Monday, May 8, 2017

Óye Oyá—Milagro—SE Portland

“Two Roads Diverged…”

This world premiere of a musical in Spanish based, in part, on Shakespeare’s, “The Tempest,” is written by Rebecca Martinez and Rodolfo Ortega, directed by Estefania Fadul, music direction by Clay Giberson and choreography by Freila Merencio.  It is playing at their space, 525 SE Stark St. (finding parking is a concern in this area, so plan your time accordingly), through May 27th.  For more information, go to their site at or call 503-236-7253.

My above title comes from a poem by Robert Frost, in which a person is faced with having to choose between two roads going through a forest, as the one he chooses will be his destiny.  A similar dilemma faces the heroine in this story.  Does one, at the crossroads of their life, choose the smoother, more traversed path, or the lesser known one, “…the road less traveled by?”

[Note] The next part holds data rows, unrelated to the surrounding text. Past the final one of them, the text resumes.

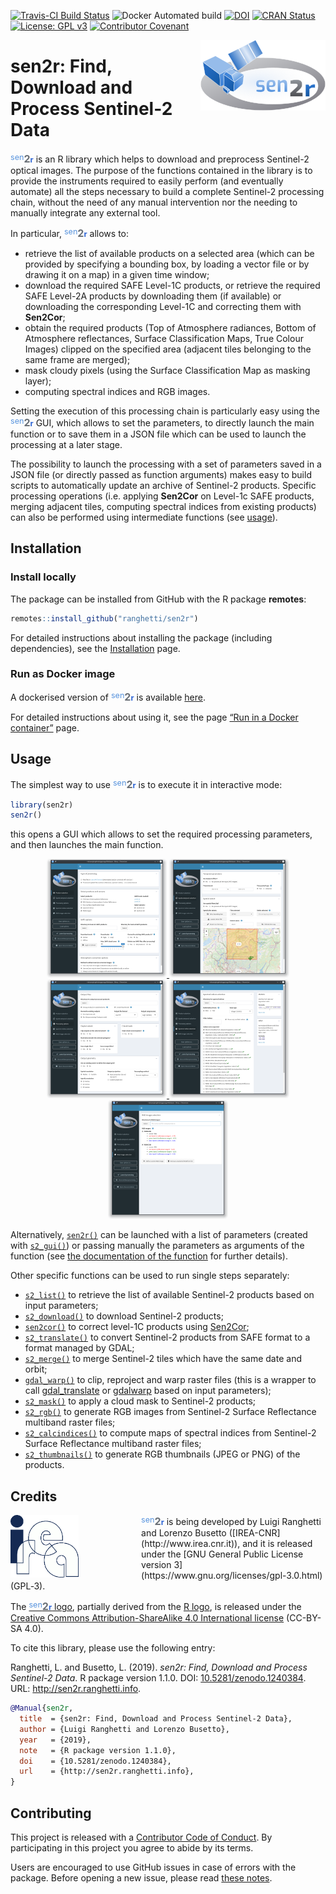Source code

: 
<!-- IMPORTANT: do NOT edit README.Rmd! Edit index.Rmd instead,       -->

<!-- and generate README.Rmd using inst/extdata/code/create_README.sh -->

[![Travis-CI Build
Status](https://travis-ci.org/ranghetti/sen2r.svg?branch=master)](https://travis-ci.org/ranghetti/sen2r)
![Docker Automated
build](https://img.shields.io/docker/automated/ranghetti/sen2r.svg)
[![DOI](https://zenodo.org/badge/DOI/10.5281/zenodo.1240384.svg)](https://doi.org/10.5281/zenodo.1240384)
[![CRAN
Status](http://www.r-pkg.org/badges/version/sen2r)](https://cran.r-project.org/package=sen2r)
[![License: GPL
v3](https://img.shields.io/badge/License-GPL%20v3-blue.svg)](http://www.gnu.org/licenses/gpl-3.0)
[![Contributor
Covenant](https://img.shields.io/badge/Contributor%20Covenant-v1.4%20adopted-ff69b4.svg)](CONDUCT.md)

<img src="man/figures/sen2r_logo_200px.png" width="200" height="113" align="right" />

# sen2r: Find, Download and Process Sentinel-2 Data

<span style="color:#5793dd;vertical-align:top;font-size:90%;font-weight:normal;">sen</span><span style="color:#6a7077;vertical-align:baseline;font-size:115%;font-weight:bolder;">2</span><span style="color:#2f66d5;vertical-align:baseline;font-size:90%;font-weight:bold;">r</span>
is an R library which helps to download and preprocess Sentinel-2
optical images. The purpose of the functions contained in the library is
to provide the instruments required to easily perform (and eventually
automate) all the steps necessary to build a complete Sentinel-2
processing chain, without the need of any manual intervention nor the
needing to manually integrate any external tool.

In particular,
<span style="color:#5793dd;vertical-align:top;font-size:90%;font-weight:normal;">sen</span><span style="color:#6a7077;vertical-align:baseline;font-size:115%;font-weight:bolder;">2</span><span style="color:#2f66d5;vertical-align:baseline;font-size:90%;font-weight:bold;">r</span>
allows to:

  - retrieve the list of available products on a selected area (which
    can be provided by specifying a bounding box, by loading a vector
    file or by drawing it on a map) in a given time window;
  - download the required SAFE Level-1C products, or retrieve the
    required SAFE Level-2A products by downloading them (if available)
    or downloading the corresponding Level-1C and correcting them with
    **Sen2Cor**;
  - obtain the required products (Top of Atmosphere radiances, Bottom of
    Atmosphere reflectances, Surface Classification Maps, True Colour
    Images) clipped on the specified area (adjacent tiles belonging to
    the same frame are merged);
  - mask cloudy pixels (using the Surface Classification Map as masking
    layer);
  - computing spectral indices and RGB images.

Setting the execution of this processing chain is particularly easy
using the
<span style="color:#5793dd;vertical-align:top;font-size:90%;font-weight:normal;">sen</span><span style="color:#6a7077;vertical-align:baseline;font-size:115%;font-weight:bolder;">2</span><span style="color:#2f66d5;vertical-align:baseline;font-size:90%;font-weight:bold;">r</span>
GUI, which allows to set the parameters, to directly launch the main
function or to save them in a JSON file which can be used to launch the
processing at a later stage.

The possibility to launch the processing with a set of parameters saved
in a JSON file (or directly passed as function arguments) makes easy to
build scripts to automatically update an archive of Sentinel-2 products.
Specific processing operations (i.e. applying **Sen2Cor** on Level-1c
SAFE products, merging adjacent tiles, computing spectral indices from
existing products) can also be performed using intermediate functions
(see [usage](#usage)).

## Installation

### Install locally

The package can be installed from GitHub with the R package **remotes**:

``` r
remotes::install_github("ranghetti/sen2r")
```

For detailed instructions about installing the package (including
dependencies), see the [Installation](articles/installation.md) page.

### Run as Docker image

A dockerised version of
<span style="color:#5793dd;vertical-align:top;font-size:90%;font-weight:normal;">sen</span><span style="color:#6a7077;vertical-align:baseline;font-size:115%;font-weight:bolder;">2</span><span style="color:#2f66d5;vertical-align:baseline;font-size:90%;font-weight:bold;">r</span>
is available [here](https://hub.docker.com/r/ranghetti/sen2r).

For detailed instructions about using it, see the page [“Run in a Docker
container”](articles/docker.md) page.

## Usage

The simplest way to use
<span style="color:#5793dd;vertical-align:top;font-size:90%;font-weight:normal;">sen</span><span style="color:#6a7077;vertical-align:baseline;font-size:115%;font-weight:bolder;">2</span><span style="color:#2f66d5;vertical-align:baseline;font-size:90%;font-weight:bold;">r</span>
is to execute it in interactive mode:

``` r
library(sen2r)
sen2r()
```

this opens a GUI which allows to set the required processing parameters,
and then launches the main
function.

<p style="text-align:center;">

<a href="https://raw.githubusercontent.com/ranghetti/sen2r/devel/man/figures/sen2r_gui_sheet1.png" target="_blank">
<img src="man/figures/sen2r_gui_sheet1_small.png"> </a>
<a href="https://raw.githubusercontent.com/ranghetti/sen2r/devel/man/figures/sen2r_gui_sheet2.png" target="_blank">
<img src="man/figures/sen2r_gui_sheet2_small.png"> </a> <br/>
<a href="https://raw.githubusercontent.com/ranghetti/sen2r/devel/man/figures/sen2r_gui_sheet3.png" target="_blank">
<img src="man/figures/sen2r_gui_sheet3_small.png"> </a>
<a href="https://raw.githubusercontent.com/ranghetti/sen2r/devel/man/figures/sen2r_gui_sheet4.png" target="_blank">
<img src="man/figures/sen2r_gui_sheet4_small.png"> </a>
<a href="https://raw.githubusercontent.com/ranghetti/sen2r/devel/man/figures/sen2r_gui_sheet5.png" target="_blank">
<img src="man/figures/sen2r_gui_sheet5_small.png"> </a>

</p>

Alternatively, [`sen2r()`](reference/sen2r.md) can be launched with a
list of parameters (created with [`s2_gui()`](reference/s2_gui.md)) or
passing manually the parameters as arguments of the function (see [the
documentation of the function](reference/sen2r.md) for further details).

Other specific functions can be used to run single steps separately:

  - [`s2_list()`](reference/s2_list.md) to retrieve the list of
    available Sentinel-2 products based on input parameters;
  - [`s2_download()`](reference/s2_download.md) to download Sentinel-2
    products;
  - [`sen2cor()`](reference/sen2cor.html) to correct level-1C products
    using
    [Sen2Cor](http://step.esa.int/main/third-party-plugins-2/sen2cor);
  - [`s2_translate()`](reference/s2_translate.md) to convert Sentinel-2
    products from SAFE format to a format managed by GDAL;
  - [`s2_merge()`](reference/s2_merge.md) to merge Sentinel-2 tiles
    which have the same date and orbit;
  - [`gdal_warp()`](reference/gdal_warp.md) to clip, reproject and warp
    raster files (this is a wrapper to call
    [gdal\_translate](http://www.gdal.org/gdal_translate.html) or
    [gdalwarp](http://www.gdal.org/gdalwarp.html) based on input
    parameters);
  - [`s2_mask()`](reference/s2_mask.md) to apply a cloud mask to
    Sentinel-2 products;
  - [`s2_rgb()`](reference/s2_rgb.md) to generate RGB images from
    Sentinel-2 Surface Reflectance multiband raster files;
  - [`s2_calcindices()`](reference/s2_calcindices.md) to compute maps of
    spectral indices from Sentinel-2 Surface Reflectance multiband
    raster files;
  - [`s2_thumbnails()`](reference/s2_thumbnails.md) to generate RGB
    thumbnails (JPEG or PNG) of the products.

## Credits

<a href="http://www.irea.cnr.it" target="_blank">
<img src="man/figures/irea_logo_200px.png" height="100" align="left" style="padding-right: 100px;"/></a>
<span style="color:#5793dd;vertical-align:top;font-size:90%;font-weight:normal;">sen</span><span style="color:#6a7077;vertical-align:baseline;font-size:115%;font-weight:bolder;">2</span><span style="color:#2f66d5;vertical-align:baseline;font-size:90%;font-weight:bold;">r</span>
is being developed by Luigi Ranghetti and Lorenzo Busetto
([IREA-CNR](http://www.irea.cnr.it)), and it is released under the [GNU
General Public License
version 3](https://www.gnu.org/licenses/gpl-3.0.html) (GPL‑3).

The
[<span style="color:#5793dd;vertical-align:top;font-size:90%;font-weight:normal;">sen</span><span style="color:#6a7077;vertical-align:baseline;font-size:115%;font-weight:bolder;">2</span><span style="color:#2f66d5;vertical-align:baseline;font-size:90%;font-weight:bold;">r</span>
logo](https://raw.githubusercontent.com/ranghetti/sen2r/devel/man/figures/sen2r_logo_200px.png),
partially derived from the [R logo](https://www.r-project.org/logo), is
released under the [Creative Commons Attribution-ShareAlike 4.0
International license](https://creativecommons.org/licenses/by-sa/4.0)
(CC-BY-SA 4.0).

To cite this library, please use the following entry:

Ranghetti, L. and Busetto, L. (2019). *sen2r: Find, Download and Process
Sentinel-2 Data*. R package version 1.1.0. DOI:
[10.5281/zenodo.1240384](https://dx.doi.org/10.5281/zenodo.1240384).
URL: <http://sen2r.ranghetti.info>.

``` bibtex
@Manual{sen2r,
  title  = {sen2r: Find, Download and Process Sentinel-2 Data},
  author = {Luigi Ranghetti and Lorenzo Busetto},
  year   = {2019},
  note   = {R package version 1.1.0},
  doi    = {10.5281/zenodo.1240384},
  url    = {http://sen2r.ranghetti.info},
}
```

## Contributing

This project is released with a [Contributor Code of
Conduct](CONDUCT.md). By participating in this project you agree to
abide by its terms.

Users are encouraged to use GitHub issues in case of errors with the
package. Before opening a new issue, please read
<a href="https://github.com/ranghetti/sen2r/issues/186" target="_blank">these
notes</a>.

As mentioned, this story has counterparts to the Bard’s play, in which a storm throws people together, who are forced to confront old enemies, make new friends and, ultimately change the fates of all concerned.  And, believe me, it doesn’t turn out the way you think it might.  In this version, Felo (Jimmy Garcia), a café owner, is a man who feels trapped in Cuba, having had a chance to flee to America but was betrayed by his best friends, Dimiri (Enrique Eduardo Andrade) and his wife, Caridad (Amalia Alarcón Morris), who left without him and ended up in Miami.  While there, they had a child, a boy named Javier (Christian Alavarez), all of whom have been washed up on these shores by a storm.

Also, on board their ship, are two “ugly American” tourists, Alex (Andrés Alcalá) and his ditzy wife, Francis (Janelle Vanpelt), who see opportunities galore in this paradise, in which they can “Americanize” this island.  They discover an old man, Canimao (Julio César Velásquez), who makes some very potent moonshine.  And you don’t even want to know what they plan to do with pizza!  Also on the island are Yenisel (Lori Felipe-Barkin), the daughter of Felo, who has only heard stories of the shiny land beyond.  There is also a Musician (Dashel Ruiz), giving support to the proceedings.  And, most importantly of all, there is Doña Teresa (Julana Torres), a spirit guide who has a special connection to the goddess, Oyá, who can alter the fates of these humble creatures.

More I cannot tell you without being a spoiler.  But know that crossroads in a person’s life are not to be taken lightly and magic is not to be dismissed.  This is also a timely play with the immigration issues at the forefront of the news nowadays.  The music and songs in this show do enhance the story greatly and I’m sure the Bard would be pleased with how his fantasy piece has inspired generations.  The dance numbers are amazing, especially Torres, who conveys easily the airy spirit of this “music of the spheres.”  I was also impressed with the art design for this show by William Hernandez, which captures expressionistically the mood of the piece.  The graphic projections for the storybook were also beautifully rendered by Lawrence Siulagi.

The cast was all first-rate and Felipe-Barkin particularly has a terrific voice.  Fadul has done quite an exemplar job of putting this all together on such a small stage.  And, for those of you who do not speak this expressive language, the supertitles in English are quite easy to follow.  I’ve always been impressed with the quality of their shows and after almost 35 seasons, they have proven they have quality and sustainability in their productions.  Wishing them another 35 years of success!

I recommend this production.  If you do choose to see it, please tell them Dennis sent you.